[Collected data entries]
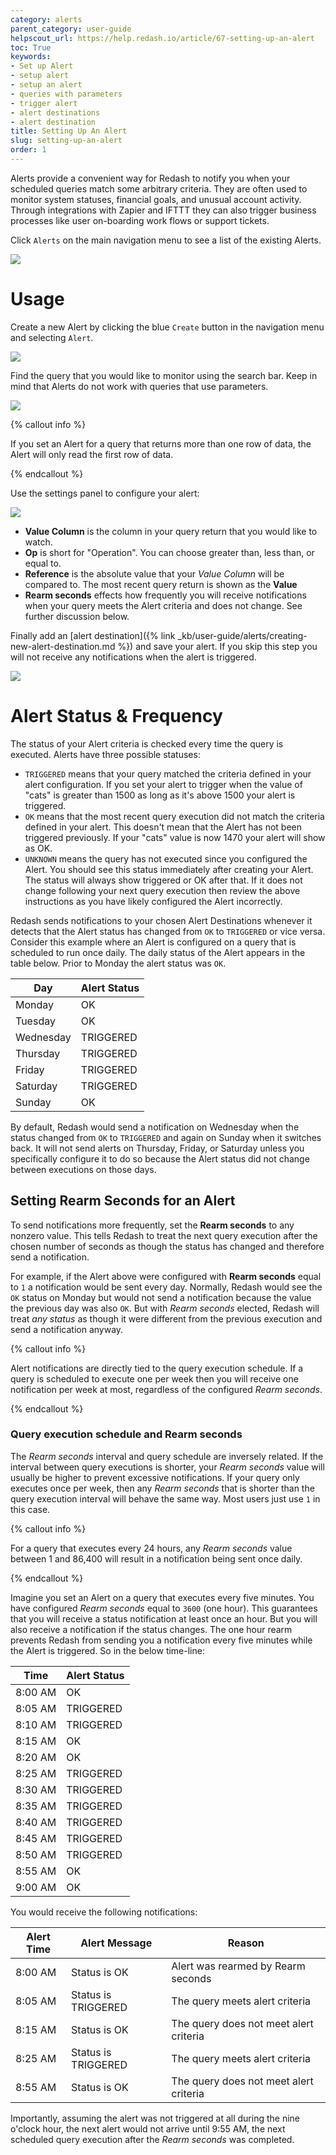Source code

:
 ```yaml
---
category: alerts
parent_category: user-guide
helpscout_url: https://help.redash.io/article/67-setting-up-an-alert
toc: True
keywords:
- Set up Alert
- setup alert
- setup an alert
- queries with parameters
- trigger alert
- alert destinations
- alert destination
title: Setting Up An Alert
slug: setting-up-an-alert
order: 1
---
```

Alerts provide a convenient way for Redash to notify you when your scheduled queries match some arbitrary criteria. They are often used to monitor system statuses, financial goals, and unusual account activity. Through integrations with Zapier and IFTTT they can also trigger business processes like user on-boarding work flows or support tickets.

Click `Alerts` on the main navigation menu to see a list of the existing Alerts.

![](/assets/images/docs/gitbook/alerts.png)

# Usage

Create a new Alert by clicking the blue `Create` button in the navigation menu and selecting `Alert`.

![](/assets/images/docs/gitbook/create-alert.png)

Find the query that you would like to monitor using the search bar. Keep in mind that Alerts do not work with queries that use parameters.

![](/assets/images/docs/gitbook/new-alert-query-search.png)

{% callout info %}

If you set an Alert for a query that returns more than one row of data, the Alert will only read the first row of data.

{% endcallout %}

Use the settings panel to configure your alert:

![](/assets/images/docs/gitbook/alerts_settings.png)

* **Value Column** is the column in your query return that you would like to watch.
* **Op** is short for "Operation". You can choose greater than, less than, or equal to.
* **Reference** is the absolute value that your _Value Column_ will be compared to. The most recent query return is shown as the **Value**
* **Rearm seconds** effects how frequently you will receive notifications when your query meets the Alert criteria and does not change. See further discussion below.

Finally add an [alert destination]({% link _kb/user-guide/alerts/creating-new-alert-destination.md %}) and save your alert. If you skip this step you will not receive any notifications when the alert is triggered.

![](/assets/images/docs/gitbook/alert_destination.png)

# Alert Status & Frequency

The status of your Alert criteria is checked every time the query is executed. Alerts have three possible statuses:

* `TRIGGERED` means that your query matched the criteria defined in your alert configuration. If you set your alert to trigger when the value of "cats" is greater than 1500 as long as it's above 1500 your alert is triggered.
* `OK` means that the most recent query execution did not match the criteria defined in your alert. This doesn't mean that the Alert has not been triggered previously. If your "cats" value is now 1470 your alert will show as OK.
* `UNKNOWN` means the query has not executed since you configured the Alert. You should see this status immediately after creating your Alert. The status will always show triggered or OK after that. If it does not change following your next query execution then review the above instructions as you have likely configured the Alert incorrectly.

Redash sends notifications to your chosen Alert Destinations whenever it detects that the Alert status has changed from `OK` to `TRIGGERED` or vice versa. Consider this example where an Alert is configured on a query that is scheduled to run once daily. The daily status of the Alert appears in the table below. Prior to Monday the alert status was `OK`.

| Day       | Alert Status | 
|-----------|--------------| 
| Monday    | OK           | 
| Tuesday   | OK           | 
| Wednesday | TRIGGERED    | 
| Thursday  | TRIGGERED    | 
| Friday    | TRIGGERED    | 
| Saturday  | TRIGGERED    | 
| Sunday    | OK           | 

By default, Redash would send a notification on Wednesday when the status changed from `OK` to `TRIGGERED` and again on Sunday when it switches back. It will not send alerts on Thursday, Friday, or Saturday unless you specifically configure it to do so because the Alert status did not change between executions on those days.

## Setting Rearm Seconds for an Alert

To send notifications more frequently, set the **Rearm seconds** to any nonzero value. This tells Redash to treat the next query execution after the chosen number of seconds as though the status has changed and therefore send a notification.

For example, if the Alert above were configured with **Rearm seconds** equal to `1` a notification would be sent every day. Normally, Redash would see the `OK` status on Monday but would not send a notification because the value the previous day was also `OK`. But with _Rearm seconds_ elected, Redash will treat _any status_ as though it were different from the previous execution and send a notification anyway.

{% callout info %}

Alert notifications are directly tied to the query execution schedule. If a query is scheduled to execute one per week then you will receive one notification per week at most, regardless of the configured _Rearm seconds_.

{% endcallout %}

### Query execution schedule and Rearm seconds

The _Rearm seconds_ interval and query schedule are inversely related. If the interval between query executions is shorter, your _Rearm seconds_ value will usually be higher to prevent excessive notifications. If your query only executes once per week, then any _Rearm seconds_ that is shorter than the query execution interval will behave the same way. Most users just use `1` in this case.

{% callout info %}

For a query that executes every 24 hours, any _Rearm seconds_ value between 1 and 86,400 will result in a notification being sent once daily.

{% endcallout %}

Imagine you set an Alert on a query that executes every five minutes. You have configured _Rearm seconds_ equal to `3600` (one hour). This guarantees that you will receive a status notification at least once an hour. But you will also receive a notification if the status changes. The one hour rearm prevents Redash from sending you a notification every five minutes while the Alert is triggered. So in the below time-line:

| Time    | Alert Status | 
|---------|--------------| 
| 8:00 AM | OK           | 
| 8:05 AM | TRIGGERED    | 
| 8:10 AM | TRIGGERED    | 
| 8:15 AM | OK           | 
| 8:20 AM | OK           | 
| 8:25 AM | TRIGGERED    | 
| 8:30 AM | TRIGGERED    | 
| 8:35 AM | TRIGGERED    | 
| 8:40 AM | TRIGGERED    | 
| 8:45 AM | TRIGGERED    | 
| 8:50 AM | TRIGGERED    | 
| 8:55 AM | OK           | 
| 9:00 AM | OK           | 

You would receive the following notifications:

| Alert Time | Alert Message       | Reason                                 | 
|------------|---------------------|----------------------------------------| 
| 8:00 AM    | Status is OK        | Alert was rearmed by Rearm seconds     | 
| 8:05 AM    | Status is TRIGGERED | The query meets alert criteria         | 
| 8:15 AM    | Status is OK        | The query does not meet alert criteria | 
| 8:25 AM    | Status is TRIGGERED | The query meets alert criteria         | 
| 8:55 AM    | Status is OK        | The query does not meet alert criteria | 

Importantly, assuming the alert was not triggered at all during the nine o'clock hour, the next alert would not arrive until 9:55 AM, the next scheduled query execution after the _Rearm seconds_ was completed.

→ **EXERCISE**: Reproduce exactly the lines above from the line with "show as OK." to the line with "## Setting Rearm Seconds for an Alert", including both, and add nothing.

→ **OUTPUT**:
* `OK` means that the most recent query execution did not match the criteria defined in your alert. This doesn't mean that the Alert has not been triggered previously. If your "cats" value is now 1470 your alert will show as OK.
* `UNKNOWN` means the query has not executed since you configured the Alert. You should see this status immediately after creating your Alert. The status will always show triggered or OK after that. If it does not change following your next query execution then review the above instructions as you have likely configured the Alert incorrectly.

Redash sends notifications to your chosen Alert Destinations whenever it detects that the Alert status has changed from `OK` to `TRIGGERED` or vice versa. Consider this example where an Alert is configured on a query that is scheduled to run once daily. The daily status of the Alert appears in the table below. Prior to Monday the alert status was `OK`.

| Day       | Alert Status | 
|-----------|--------------| 
| Monday    | OK           | 
| Tuesday   | OK           | 
| Wednesday | TRIGGERED    | 
| Thursday  | TRIGGERED    | 
| Friday    | TRIGGERED    | 
| Saturday  | TRIGGERED    | 
| Sunday    | OK           | 

By default, Redash would send a notification on Wednesday when the status changed from `OK` to `TRIGGERED` and again on Sunday when it switches back. It will not send alerts on Thursday, Friday, or Saturday unless you specifically configure it to do so because the Alert status did not change between executions on those days.

## Setting Rearm Seconds for an Alert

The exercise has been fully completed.